とりあえずキャベツを……歯ごたえ残したいから厚めにざっくざく切っていこうかな。
キャベツがメインみたいなもんだから、そっちのほうが美味しい気がする。
ざくざくぼりざくぼりと軽快にキャベツを……んん?
「ぼり?」
なんか明らかに切る音じゃないのが混ざってた気が……ああ。
「……キャベツの芯おいしい?」
なんぞ? と思い視線を音のしたほうに向けると、後で細かく切ろうと思って避けておいたキャベツの芯をクロがぼりぼりと咀嚼していた。
うなうなと返事していたので、味は良かったらしい……。
「ん、うまいぞキャベツ焼き」
とまあそんなトラブルもあったけれど、無事キャベツ焼きは完成した。
そして味も抜群に良い。
しっかり焼いた豚肉が油が抜けてサクッとした歯ごたえで、生地はふんわりとしていて、厚めに切ったキャベツもよい感じである。

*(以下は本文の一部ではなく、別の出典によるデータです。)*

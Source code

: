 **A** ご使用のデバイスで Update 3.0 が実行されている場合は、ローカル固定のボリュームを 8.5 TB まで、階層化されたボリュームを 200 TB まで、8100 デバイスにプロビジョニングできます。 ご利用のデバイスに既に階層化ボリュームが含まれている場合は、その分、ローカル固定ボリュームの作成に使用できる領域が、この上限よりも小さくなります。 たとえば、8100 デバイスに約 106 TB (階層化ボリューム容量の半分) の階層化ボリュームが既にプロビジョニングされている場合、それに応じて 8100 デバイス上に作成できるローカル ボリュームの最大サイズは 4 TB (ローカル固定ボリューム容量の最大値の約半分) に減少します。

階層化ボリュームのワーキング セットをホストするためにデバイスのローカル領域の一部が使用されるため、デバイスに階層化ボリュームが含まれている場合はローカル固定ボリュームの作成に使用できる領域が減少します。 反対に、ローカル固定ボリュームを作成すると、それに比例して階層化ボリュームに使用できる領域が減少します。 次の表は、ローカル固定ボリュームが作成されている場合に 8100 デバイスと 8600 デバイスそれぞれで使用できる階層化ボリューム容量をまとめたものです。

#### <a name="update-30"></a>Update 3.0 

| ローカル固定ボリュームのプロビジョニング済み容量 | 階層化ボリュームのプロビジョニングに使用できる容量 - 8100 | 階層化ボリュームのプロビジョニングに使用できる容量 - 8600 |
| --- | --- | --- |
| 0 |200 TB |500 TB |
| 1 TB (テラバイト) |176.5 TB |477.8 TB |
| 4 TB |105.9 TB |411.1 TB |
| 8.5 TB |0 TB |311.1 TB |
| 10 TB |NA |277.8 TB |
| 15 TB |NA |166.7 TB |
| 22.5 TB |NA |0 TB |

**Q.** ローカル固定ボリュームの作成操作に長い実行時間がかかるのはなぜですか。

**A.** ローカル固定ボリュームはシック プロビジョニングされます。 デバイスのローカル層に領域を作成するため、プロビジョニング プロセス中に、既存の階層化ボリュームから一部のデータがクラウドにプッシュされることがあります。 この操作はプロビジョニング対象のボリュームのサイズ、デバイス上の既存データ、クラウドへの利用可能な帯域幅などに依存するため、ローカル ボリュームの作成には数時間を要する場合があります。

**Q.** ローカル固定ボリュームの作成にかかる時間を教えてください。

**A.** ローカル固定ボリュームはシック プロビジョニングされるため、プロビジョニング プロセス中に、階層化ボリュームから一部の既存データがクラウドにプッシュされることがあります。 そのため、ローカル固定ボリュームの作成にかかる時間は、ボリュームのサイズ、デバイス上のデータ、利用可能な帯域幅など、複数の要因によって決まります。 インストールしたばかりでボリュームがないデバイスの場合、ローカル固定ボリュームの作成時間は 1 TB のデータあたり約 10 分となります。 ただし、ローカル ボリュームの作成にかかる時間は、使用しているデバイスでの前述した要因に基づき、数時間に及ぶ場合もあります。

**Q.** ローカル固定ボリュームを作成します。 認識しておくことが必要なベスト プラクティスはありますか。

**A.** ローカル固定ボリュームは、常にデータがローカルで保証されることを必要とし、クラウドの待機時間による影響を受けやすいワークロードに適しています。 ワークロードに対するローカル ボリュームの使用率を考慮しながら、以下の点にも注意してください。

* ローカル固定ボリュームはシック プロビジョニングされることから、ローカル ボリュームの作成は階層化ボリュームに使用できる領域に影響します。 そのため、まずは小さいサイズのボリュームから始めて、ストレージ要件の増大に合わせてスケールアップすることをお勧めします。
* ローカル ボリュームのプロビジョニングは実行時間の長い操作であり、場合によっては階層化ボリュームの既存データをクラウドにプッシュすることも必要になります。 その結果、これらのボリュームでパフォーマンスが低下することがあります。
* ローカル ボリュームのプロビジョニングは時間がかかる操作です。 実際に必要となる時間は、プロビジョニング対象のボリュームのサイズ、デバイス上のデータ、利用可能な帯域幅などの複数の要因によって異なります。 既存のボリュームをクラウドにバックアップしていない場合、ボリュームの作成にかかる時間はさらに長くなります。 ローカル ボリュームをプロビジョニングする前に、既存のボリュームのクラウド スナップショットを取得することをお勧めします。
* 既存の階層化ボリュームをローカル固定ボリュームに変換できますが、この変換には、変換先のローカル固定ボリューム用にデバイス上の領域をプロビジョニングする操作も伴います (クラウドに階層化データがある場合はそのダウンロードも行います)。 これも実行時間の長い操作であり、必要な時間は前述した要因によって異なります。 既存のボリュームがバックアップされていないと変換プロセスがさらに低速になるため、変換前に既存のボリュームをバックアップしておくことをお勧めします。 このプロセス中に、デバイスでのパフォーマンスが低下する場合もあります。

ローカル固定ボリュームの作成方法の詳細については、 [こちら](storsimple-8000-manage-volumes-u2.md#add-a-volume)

「お好み焼きより好みかも……クロさんや、おかかが飛んでるだけど」
クロも割と気に入った……のかなあ??
フンフンと鼻息荒く食べているので不味くはなかったんだろうけど。
……まあお昼にたまに作るのには良いかな? 簡単だし、美味しいし。
キャベツはまだ大量に残っているし、なくなる前にあと1~2回作るとしよう。
そしてキャベツ収穫から数日後。
「で、ったあああああ!!?」
ついに2枚目のワームカードがドロップしたのだ。
……地味にワームカードの効果で自身が焼かれるせいでかなーりしんどいものがあった……いつぞやの周回しまくってげろ吐きそうになっていたのと良い勝負なぐらいしんどかった。
だがその苦しみも今日で終わりだ。
「よぉぉっっし……これで次の階層に進める」
俺とクロのカードがそろったいま、この階層にとどまる意味はない。
げろ吐きそうだからとどまりたくない。
次に進みたいでござる。
「21階からドラゴンシリーズが続いていたけれど、次はなんだろうなあ……やべえのきそうだなあ」
ドラゴンって、ファンタジーだとかなり終盤の敵ってイメージあるよね。
それより上の敵となると……それこそボスとか? あとは今まで出てきてない天使とか悪魔とかそういうの。
神様系は……まあさすがにないだろう。
生首みたいの出てきたら泣くぞ、俺。
「とりあえず事前にポーション飲んで、龍化もしてっと」
何が出るかは分からないけど、間違いなく強敵がいる。
なので出来るだけ準備はしていく。
いざとなったらシーサーペント戦のように撤退も視野に入れておくべきだろう。
「じゃ……いくよ」
深呼吸をして早鐘を打つ心臓を沈め……盾を構えて、そっと扉に手をかける。
クロは俺の斜め後ろでいつでも動ける体勢だ。
軋んだ音を立て、扉が開き……最初に視界に飛び込んできたのは、城や教会を彷彿とさせる恐ろしく広い一面の壁や天井。
そして―――
宙に浮かぶ、妙に顔色の悪い男の姿。
「―――よくぞ」
男はこちらに視線を向けると、おもむろに口を開き……俺とクロが同時に放ったブレスに飲み込まれていった。